The turmoil coincides with a political shake-up in Poland and a failure by Czech leaders to form a new government more than three months after an election, raising investors' worries about political instability across central Europe.
The Hungarian demonstrations have widened the bitter division between the governing left and the rightist opposition, each accusing the other of fomenting violence to win ground ahead of local elections on Oct. 1.
The protests were ignited by a tape leaked to the media in which Gyurcsany admitted his Socialist party had lied "in the morning and in the evening" to win re-election in April.

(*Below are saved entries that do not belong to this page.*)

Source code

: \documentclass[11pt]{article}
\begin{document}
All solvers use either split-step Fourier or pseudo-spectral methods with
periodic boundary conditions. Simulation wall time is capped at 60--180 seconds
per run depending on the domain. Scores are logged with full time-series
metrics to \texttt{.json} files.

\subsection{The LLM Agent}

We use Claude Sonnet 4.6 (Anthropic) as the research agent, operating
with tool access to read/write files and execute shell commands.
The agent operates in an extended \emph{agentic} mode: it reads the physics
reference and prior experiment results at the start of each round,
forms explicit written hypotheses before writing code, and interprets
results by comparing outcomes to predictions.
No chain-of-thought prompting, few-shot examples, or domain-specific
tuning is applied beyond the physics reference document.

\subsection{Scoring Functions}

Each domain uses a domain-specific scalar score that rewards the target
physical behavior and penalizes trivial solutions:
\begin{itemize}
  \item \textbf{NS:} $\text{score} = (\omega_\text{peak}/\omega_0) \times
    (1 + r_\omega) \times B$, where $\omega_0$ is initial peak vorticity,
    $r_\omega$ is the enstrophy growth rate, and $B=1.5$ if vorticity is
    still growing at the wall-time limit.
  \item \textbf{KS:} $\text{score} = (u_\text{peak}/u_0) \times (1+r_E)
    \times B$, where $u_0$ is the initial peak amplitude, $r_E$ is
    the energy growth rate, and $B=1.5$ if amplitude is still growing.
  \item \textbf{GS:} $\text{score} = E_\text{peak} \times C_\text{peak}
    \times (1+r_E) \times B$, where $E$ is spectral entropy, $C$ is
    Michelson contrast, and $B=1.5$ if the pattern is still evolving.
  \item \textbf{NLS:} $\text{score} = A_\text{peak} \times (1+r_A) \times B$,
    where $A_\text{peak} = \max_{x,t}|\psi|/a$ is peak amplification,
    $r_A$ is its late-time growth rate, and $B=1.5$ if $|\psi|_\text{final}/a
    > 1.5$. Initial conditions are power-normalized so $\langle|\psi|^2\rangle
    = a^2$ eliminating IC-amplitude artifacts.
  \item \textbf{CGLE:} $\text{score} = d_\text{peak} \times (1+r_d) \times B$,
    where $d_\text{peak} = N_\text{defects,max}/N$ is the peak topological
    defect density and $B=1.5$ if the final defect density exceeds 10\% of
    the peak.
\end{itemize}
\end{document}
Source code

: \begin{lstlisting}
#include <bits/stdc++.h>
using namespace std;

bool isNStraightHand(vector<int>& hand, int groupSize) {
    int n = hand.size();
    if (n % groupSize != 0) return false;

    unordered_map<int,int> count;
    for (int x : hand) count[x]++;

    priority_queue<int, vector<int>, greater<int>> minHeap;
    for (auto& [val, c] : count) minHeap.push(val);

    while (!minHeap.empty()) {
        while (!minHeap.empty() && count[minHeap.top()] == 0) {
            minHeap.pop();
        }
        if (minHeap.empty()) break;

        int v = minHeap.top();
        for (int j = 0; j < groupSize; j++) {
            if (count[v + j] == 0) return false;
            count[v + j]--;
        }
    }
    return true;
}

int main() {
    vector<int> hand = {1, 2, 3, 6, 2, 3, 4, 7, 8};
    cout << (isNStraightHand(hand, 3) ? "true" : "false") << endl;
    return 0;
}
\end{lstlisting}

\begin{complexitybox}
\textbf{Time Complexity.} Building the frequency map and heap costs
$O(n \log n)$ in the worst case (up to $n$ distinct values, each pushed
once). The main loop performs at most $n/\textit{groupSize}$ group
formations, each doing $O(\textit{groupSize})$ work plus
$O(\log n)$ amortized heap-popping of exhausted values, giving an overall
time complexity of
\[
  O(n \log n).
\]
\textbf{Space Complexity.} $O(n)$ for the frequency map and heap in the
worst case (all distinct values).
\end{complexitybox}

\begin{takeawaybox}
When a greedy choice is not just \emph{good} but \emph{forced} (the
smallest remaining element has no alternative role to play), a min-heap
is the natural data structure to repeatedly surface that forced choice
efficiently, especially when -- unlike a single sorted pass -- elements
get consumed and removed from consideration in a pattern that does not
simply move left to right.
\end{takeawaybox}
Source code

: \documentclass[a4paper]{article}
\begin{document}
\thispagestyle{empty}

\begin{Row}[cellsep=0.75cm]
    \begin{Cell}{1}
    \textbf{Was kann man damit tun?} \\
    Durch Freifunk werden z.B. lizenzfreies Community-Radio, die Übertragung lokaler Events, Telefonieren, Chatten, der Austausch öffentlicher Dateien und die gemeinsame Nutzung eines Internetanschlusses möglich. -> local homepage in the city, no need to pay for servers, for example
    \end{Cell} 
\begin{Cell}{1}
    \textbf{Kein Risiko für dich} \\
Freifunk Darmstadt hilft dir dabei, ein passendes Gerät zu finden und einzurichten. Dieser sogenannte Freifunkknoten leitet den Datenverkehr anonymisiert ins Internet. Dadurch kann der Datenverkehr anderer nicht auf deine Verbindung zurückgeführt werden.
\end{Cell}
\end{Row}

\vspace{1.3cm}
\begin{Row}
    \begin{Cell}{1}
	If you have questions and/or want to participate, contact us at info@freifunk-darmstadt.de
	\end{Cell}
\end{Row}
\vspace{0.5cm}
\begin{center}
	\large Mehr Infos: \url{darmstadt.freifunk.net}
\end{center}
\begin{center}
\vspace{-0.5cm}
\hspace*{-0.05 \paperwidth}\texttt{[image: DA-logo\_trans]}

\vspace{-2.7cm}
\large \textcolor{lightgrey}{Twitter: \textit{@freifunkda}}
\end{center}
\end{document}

Gyurcsany has said he will stay in power and pledges to implement painful tax rises and spending cuts which have caused his government's popularity to plummet to 25 percent in recent polls from 40 percent at April's election.
He has won his party's backing for the cuts to rein in a deficit which has surged to 10.1 percent of GDP -- the largest of any EU member -- after four years of overspending.
Meanwhile, Hungarian police warned on Saturday night that far-right radicals and football hooligans were stirring up violence during the demonstrations.
They issued the warnings as riot police with tear gas and water cannon called up reinforcements to their positions in central Budapest and thousands of people waving national flags descended on the parliament buildings.
As darkness fell on Saturday night, Budapest Mayor Gabor Demszky said masses of people were still pouring into the capital from the countryside.
"The situation is likely to be made worse by the [Ferencvaros] soccer match ... it can be expected that the fans will head towards parliament square after," he said.
Council workers were traveling through the city removing trash cans, debris from building sites and anything else that rioters could use against police.
The conservative Fidesz opposition party withdrew its support for yesterday's rally after warnings of serious violence, but far-right nationalist groups encouraged people from across Hungary to come to Budapest.
The Movement for a Better Hungary also encouraged its supporters, most of whom are younger than its rivals' followers but share their far-right values.